Exercise objective - After finding the line with "## 특징 개요(Features Overview)" in the entries below, retype exactly each line from there through the line with "새로운 기능에 대한 요약", including that final line.

Material provided -
__________________________________________________
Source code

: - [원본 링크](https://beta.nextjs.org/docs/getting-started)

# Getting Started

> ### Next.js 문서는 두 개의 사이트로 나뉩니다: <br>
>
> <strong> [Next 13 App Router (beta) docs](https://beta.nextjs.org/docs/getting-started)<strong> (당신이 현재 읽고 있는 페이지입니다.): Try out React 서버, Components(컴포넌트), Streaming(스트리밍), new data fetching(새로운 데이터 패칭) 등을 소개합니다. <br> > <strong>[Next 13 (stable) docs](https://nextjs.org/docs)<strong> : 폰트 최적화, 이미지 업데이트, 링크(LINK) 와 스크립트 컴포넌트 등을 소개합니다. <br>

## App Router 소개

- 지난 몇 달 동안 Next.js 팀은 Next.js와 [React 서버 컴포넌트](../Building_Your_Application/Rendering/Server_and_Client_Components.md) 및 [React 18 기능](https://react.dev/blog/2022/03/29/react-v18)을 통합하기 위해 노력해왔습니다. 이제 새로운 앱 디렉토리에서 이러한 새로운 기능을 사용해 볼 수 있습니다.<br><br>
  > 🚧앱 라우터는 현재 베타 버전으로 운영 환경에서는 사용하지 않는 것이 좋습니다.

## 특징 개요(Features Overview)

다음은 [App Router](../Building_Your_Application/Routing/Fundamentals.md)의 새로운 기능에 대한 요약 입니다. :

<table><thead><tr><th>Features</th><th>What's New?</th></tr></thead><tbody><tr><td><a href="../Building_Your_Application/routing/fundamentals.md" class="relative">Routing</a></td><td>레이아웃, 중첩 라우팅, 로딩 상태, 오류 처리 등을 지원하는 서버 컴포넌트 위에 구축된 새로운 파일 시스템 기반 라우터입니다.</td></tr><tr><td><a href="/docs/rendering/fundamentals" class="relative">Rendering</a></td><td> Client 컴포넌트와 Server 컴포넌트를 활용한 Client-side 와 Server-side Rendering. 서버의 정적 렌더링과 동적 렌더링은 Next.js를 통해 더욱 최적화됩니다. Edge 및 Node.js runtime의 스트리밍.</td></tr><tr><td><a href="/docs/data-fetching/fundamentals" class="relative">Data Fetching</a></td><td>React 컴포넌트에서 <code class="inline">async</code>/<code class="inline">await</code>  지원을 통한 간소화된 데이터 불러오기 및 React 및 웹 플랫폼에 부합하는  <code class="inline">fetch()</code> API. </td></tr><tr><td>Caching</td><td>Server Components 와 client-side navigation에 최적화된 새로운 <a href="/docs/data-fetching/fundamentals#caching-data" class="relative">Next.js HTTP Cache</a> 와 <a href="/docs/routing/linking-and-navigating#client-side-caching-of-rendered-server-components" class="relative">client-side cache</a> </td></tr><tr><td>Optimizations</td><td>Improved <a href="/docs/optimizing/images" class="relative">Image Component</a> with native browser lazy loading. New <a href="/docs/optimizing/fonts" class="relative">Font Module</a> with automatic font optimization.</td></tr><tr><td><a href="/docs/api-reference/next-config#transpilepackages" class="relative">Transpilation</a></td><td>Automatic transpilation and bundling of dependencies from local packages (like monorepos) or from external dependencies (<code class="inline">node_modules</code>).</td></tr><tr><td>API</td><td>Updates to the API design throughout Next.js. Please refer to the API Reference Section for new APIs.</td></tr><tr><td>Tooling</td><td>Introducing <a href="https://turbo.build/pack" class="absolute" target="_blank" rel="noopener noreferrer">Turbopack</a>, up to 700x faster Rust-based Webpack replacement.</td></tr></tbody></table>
__________________________________________________
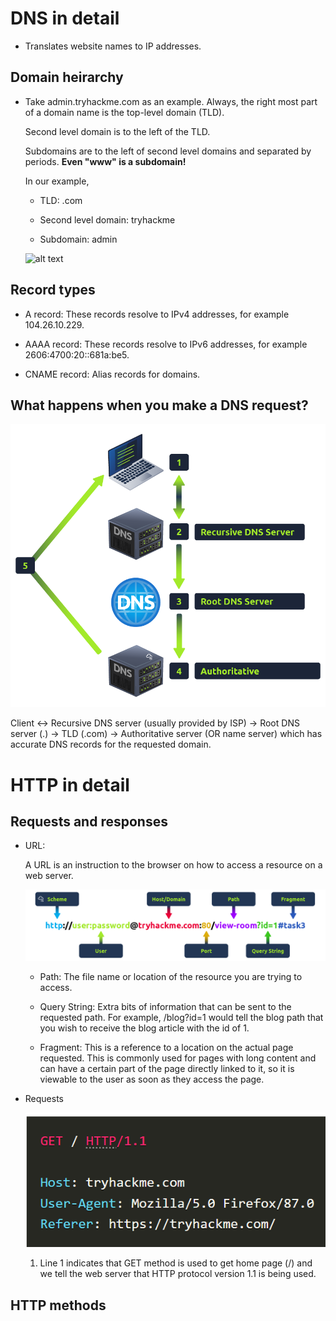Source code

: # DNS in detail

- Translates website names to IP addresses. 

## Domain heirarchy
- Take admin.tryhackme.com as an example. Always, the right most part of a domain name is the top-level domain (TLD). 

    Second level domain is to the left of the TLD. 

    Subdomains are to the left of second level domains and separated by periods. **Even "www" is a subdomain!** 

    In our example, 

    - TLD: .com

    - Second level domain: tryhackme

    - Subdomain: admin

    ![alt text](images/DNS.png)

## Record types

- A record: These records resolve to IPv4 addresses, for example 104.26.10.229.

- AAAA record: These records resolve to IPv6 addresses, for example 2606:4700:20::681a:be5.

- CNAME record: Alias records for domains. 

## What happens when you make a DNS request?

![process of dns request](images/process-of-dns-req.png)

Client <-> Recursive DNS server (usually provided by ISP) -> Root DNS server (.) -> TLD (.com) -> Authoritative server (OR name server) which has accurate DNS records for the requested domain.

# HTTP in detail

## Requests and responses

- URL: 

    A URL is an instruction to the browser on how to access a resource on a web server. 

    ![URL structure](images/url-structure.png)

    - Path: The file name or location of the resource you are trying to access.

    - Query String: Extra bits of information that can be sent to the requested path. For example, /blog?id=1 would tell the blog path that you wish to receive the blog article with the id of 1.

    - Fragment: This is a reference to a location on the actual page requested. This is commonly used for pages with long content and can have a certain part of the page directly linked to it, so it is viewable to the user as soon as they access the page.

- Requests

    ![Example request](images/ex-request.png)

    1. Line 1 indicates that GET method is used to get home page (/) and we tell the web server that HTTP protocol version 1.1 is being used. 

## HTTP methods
__________________________________________________
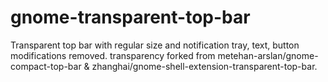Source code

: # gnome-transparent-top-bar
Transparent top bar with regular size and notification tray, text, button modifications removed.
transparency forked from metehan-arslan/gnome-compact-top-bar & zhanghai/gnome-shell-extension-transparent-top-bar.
__________________________________________________
Solved problem -
## 특징 개요(Features Overview)

다음은 [App Router](../Building_Your_Application/Routing/Fundamentals.md)의 새로운 기능에 대한 요약 입니다. :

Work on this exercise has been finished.